Logo Vialala

Cuba l'île du caïman : histoire, musique et culture cubaines

Image principale de la page Cuba l'île du caïman : histoire, musique et culture cubaines

Buena Vista Social Club : l'histoire de la musique cubaine

La capitale cubaine résonne au son de la salsa de ses “campesinos”. Il faut voir ces musiciens octogénaires se démener sur les rythmes de la guajira pour le croire. D’ailleurs Nick Golf et Ry Cooder le comprennent vite, il faut graver cette musique  pré-révolution cubaine avant qu’elle ne disparaisse avec ses protagonistes. Ce sera l’album Buena Vista Social Club du nom du lieu dans lequel ils se produisaient. Afin d'immortaliser leur tournée, Wim Wenders décide de suivre la troupe. Ainsi naît un film documentaire en 1999, un road trip palpitant. Le réalisateur y ajoute des interviews touchantes lors desquelles les protagonistes relatent toute une époque: les Américains descendant dans les hôtels de luxe de la Havane, les belles automobiles: Plymouth, Pontiac… Ces voitures, ils se les lèguent de père en fils car sur l’île importer une voiture reste un luxe inaccessible du fait des taxes exorbitantes! 

De la conquête à la révolution: l'histoire mouvementée de Cuba

A quand remonte l’histoire de Cuba? Elle débute avec la conquête de l’Amérique! L'île connaît successivement  la tutelle américaine, l’ère Batista, le régime castriste et finalement la transition. Après s’être affranchie de la domination espagnole, Cuba a entretenu des relations ambiguës avec les Etats-Unis. Imaginez un peu , un régime communiste situé à seulement 367 KM à vol d’oiseau des îles Keys! Cuba a tenté de regrouper les non-alignés en nouant des liens privilégiés avec des pays d’Amérique du Sud. Enfin, l'île a essayé sans succès d’exporter sa révolution en Afrique. Ces dernières années ont été marquées par l’accession de Raul Castro, propre frère du lider maximo qui a tenu Cuba d’une main de fer pendant 49 ans.  

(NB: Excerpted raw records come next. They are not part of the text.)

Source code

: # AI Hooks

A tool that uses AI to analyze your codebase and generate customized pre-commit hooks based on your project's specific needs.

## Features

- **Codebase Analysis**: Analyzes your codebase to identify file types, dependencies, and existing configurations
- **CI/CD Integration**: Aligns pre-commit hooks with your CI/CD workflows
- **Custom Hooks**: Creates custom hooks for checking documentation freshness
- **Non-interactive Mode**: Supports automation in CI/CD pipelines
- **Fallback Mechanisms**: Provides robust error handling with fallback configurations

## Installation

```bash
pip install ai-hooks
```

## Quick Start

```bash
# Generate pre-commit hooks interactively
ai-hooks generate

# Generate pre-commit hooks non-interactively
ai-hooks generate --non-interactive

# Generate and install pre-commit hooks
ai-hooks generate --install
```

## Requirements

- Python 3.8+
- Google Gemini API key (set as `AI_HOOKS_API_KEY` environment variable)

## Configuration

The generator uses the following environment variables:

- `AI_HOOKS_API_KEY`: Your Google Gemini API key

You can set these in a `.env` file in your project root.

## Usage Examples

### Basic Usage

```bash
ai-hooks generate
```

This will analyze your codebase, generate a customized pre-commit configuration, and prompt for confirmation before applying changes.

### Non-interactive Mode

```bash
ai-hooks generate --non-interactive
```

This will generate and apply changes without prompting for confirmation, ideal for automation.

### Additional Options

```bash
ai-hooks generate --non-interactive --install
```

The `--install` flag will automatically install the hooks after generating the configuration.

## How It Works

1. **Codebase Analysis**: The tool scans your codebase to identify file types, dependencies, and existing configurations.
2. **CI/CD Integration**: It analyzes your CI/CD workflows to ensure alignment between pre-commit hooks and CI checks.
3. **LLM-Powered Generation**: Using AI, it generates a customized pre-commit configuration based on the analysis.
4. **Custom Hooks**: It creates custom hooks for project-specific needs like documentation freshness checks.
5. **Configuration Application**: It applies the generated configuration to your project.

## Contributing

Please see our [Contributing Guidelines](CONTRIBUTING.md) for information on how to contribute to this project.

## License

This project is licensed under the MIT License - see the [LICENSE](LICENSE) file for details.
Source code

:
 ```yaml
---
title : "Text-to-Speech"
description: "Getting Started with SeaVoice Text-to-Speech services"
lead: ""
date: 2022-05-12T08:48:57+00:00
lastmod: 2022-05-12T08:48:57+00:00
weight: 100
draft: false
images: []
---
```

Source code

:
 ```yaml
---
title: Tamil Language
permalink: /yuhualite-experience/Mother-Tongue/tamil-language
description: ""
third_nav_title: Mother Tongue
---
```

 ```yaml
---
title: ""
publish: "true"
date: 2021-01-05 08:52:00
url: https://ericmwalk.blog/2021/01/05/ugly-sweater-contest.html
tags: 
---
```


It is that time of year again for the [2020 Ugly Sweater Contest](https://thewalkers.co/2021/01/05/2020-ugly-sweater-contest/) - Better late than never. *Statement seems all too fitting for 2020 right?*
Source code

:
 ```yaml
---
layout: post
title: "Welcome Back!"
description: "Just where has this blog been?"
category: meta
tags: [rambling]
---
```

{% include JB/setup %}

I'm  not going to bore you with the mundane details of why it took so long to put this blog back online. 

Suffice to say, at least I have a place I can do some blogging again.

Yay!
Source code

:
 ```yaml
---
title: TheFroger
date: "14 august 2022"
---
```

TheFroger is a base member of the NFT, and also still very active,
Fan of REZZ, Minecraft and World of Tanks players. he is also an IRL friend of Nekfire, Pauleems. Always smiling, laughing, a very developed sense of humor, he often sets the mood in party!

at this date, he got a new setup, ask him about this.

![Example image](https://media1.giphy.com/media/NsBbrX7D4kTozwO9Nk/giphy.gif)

L'essor de Cuba: de base avancée à colonie espagnole à puissance sucrière

Dès lors où Colomb pose le pied sur la terre de Cuba, le sort de l'île est scellé puisque la population indienne décline fortement. Bientôt Cuba se mue en une base avancée pour la conquête de l’Amérique, sa capitale La Havane se trouvant à l’entrée de la mer des Antilles. La flotte espagnole y fait escale pour se ravitailler. Par ailleurs elle choisit d'y introduire la culture de la canne à sucre qui trouve son essor au XVIIIème siècle ravissant sa place à saint Domingue. Malgré l’instauration d’une république et l’abolition de l’esclavage la colonie espagnole perdure. En 1898 les Américains s’opposent aux Espagnols pour le contrôle du marché de la canne à sucre et font mainmise sur cette ressource lors du Traité de Paris.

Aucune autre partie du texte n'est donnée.